**TASK STATEMENT**:
Return nothing but the lines from the line containing "Tôi cười híp" through the last line of the records, reproduced exactly.
--- GIVEN ENTRIES Enclosed Below ---
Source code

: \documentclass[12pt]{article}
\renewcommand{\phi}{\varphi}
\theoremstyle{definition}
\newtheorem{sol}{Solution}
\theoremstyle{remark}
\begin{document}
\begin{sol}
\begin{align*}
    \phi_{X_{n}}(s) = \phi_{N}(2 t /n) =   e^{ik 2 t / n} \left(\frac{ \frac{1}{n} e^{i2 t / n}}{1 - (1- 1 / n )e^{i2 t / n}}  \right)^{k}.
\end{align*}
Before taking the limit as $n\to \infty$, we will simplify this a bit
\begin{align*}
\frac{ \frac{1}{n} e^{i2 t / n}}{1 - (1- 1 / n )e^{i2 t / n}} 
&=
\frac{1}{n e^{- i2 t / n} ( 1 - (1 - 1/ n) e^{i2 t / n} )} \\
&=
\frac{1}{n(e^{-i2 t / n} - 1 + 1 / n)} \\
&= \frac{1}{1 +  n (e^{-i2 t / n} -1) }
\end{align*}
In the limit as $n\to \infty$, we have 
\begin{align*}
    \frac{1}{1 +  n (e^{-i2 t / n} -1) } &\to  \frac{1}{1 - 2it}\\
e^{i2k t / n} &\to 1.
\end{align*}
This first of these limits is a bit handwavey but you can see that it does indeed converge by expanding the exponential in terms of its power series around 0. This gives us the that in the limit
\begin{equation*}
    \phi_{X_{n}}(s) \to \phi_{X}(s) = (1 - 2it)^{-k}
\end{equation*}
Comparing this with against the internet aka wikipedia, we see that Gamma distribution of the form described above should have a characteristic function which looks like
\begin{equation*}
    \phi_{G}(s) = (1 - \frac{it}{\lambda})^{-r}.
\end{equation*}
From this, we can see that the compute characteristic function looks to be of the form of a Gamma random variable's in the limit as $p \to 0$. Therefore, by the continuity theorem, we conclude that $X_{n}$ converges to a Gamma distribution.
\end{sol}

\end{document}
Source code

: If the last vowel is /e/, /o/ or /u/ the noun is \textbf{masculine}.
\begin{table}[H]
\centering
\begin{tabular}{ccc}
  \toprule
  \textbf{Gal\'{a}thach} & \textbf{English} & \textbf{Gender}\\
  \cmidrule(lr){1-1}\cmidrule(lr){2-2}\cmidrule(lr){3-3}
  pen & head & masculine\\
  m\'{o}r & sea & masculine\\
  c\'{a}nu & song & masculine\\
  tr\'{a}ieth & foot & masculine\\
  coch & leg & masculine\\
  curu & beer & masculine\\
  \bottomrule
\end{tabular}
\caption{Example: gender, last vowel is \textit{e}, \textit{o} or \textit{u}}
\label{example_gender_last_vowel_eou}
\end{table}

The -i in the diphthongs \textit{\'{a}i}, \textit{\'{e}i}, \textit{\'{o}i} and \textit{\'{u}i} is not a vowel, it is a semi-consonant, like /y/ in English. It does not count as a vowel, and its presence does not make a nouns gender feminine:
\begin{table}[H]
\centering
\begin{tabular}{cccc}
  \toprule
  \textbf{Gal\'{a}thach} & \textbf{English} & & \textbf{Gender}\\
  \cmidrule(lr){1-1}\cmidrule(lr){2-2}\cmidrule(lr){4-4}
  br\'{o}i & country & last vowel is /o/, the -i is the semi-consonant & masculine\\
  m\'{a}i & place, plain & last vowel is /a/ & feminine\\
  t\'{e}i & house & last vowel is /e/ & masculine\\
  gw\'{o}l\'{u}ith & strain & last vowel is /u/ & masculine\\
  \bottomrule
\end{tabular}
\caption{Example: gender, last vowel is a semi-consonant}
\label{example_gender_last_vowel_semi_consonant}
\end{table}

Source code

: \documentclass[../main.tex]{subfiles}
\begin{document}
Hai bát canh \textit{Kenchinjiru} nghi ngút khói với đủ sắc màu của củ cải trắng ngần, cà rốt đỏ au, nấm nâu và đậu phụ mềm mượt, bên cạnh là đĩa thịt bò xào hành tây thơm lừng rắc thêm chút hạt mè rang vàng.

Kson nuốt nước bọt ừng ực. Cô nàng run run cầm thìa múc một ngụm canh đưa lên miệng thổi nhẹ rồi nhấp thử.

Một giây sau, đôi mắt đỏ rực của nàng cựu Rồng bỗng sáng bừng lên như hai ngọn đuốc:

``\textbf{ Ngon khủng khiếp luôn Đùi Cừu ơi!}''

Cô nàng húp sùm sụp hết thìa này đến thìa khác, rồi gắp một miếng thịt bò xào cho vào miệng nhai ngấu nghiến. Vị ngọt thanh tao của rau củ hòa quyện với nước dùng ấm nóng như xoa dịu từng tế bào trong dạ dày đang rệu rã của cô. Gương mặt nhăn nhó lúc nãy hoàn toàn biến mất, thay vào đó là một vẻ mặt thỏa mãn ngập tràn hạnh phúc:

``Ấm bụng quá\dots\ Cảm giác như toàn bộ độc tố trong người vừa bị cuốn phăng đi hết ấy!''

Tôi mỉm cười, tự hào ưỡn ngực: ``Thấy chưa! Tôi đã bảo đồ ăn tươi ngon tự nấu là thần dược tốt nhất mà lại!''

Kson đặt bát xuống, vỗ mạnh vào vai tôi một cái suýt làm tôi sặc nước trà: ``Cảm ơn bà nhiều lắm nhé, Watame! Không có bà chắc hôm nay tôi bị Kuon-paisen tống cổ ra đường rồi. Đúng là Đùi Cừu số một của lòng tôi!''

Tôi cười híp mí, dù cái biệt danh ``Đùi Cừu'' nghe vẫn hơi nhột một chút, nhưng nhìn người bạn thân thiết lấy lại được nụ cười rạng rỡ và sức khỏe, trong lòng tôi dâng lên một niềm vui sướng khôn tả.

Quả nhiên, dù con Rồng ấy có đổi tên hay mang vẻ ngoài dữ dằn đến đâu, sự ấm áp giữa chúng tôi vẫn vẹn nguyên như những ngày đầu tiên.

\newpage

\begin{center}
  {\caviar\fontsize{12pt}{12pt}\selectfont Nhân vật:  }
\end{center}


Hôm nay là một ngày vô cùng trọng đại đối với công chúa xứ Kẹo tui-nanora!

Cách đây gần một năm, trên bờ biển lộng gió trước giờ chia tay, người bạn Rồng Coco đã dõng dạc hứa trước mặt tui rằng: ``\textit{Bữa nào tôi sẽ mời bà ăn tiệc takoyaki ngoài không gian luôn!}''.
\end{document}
--- End of Enclosed GIVEN ENTRIES ---
**ANSWER**:
Tôi cười híp mí, dù cái biệt danh ``Đùi Cừu'' nghe vẫn hơi nhột một chút, nhưng nhìn người bạn thân thiết lấy lại được nụ cười rạng rỡ và sức khỏe, trong lòng tôi dâng lên một niềm vui sướng khôn tả.

Quả nhiên, dù con Rồng ấy có đổi tên hay mang vẻ ngoài dữ dằn đến đâu, sự ấm áp giữa chúng tôi vẫn vẹn nguyên như những ngày đầu tiên.

\newpage

\begin{center}
  {\caviar\fontsize{12pt}{12pt}\selectfont Nhân vật:  }
\end{center}


Hôm nay là một ngày vô cùng trọng đại đối với công chúa xứ Kẹo tui-nanora!

Cách đây gần một năm, trên bờ biển lộng gió trước giờ chia tay, người bạn Rồng Coco đã dõng dạc hứa trước mặt tui rằng: ``\textit{Bữa nào tôi sẽ mời bà ăn tiệc takoyaki ngoài không gian luôn!}''.
\end{document}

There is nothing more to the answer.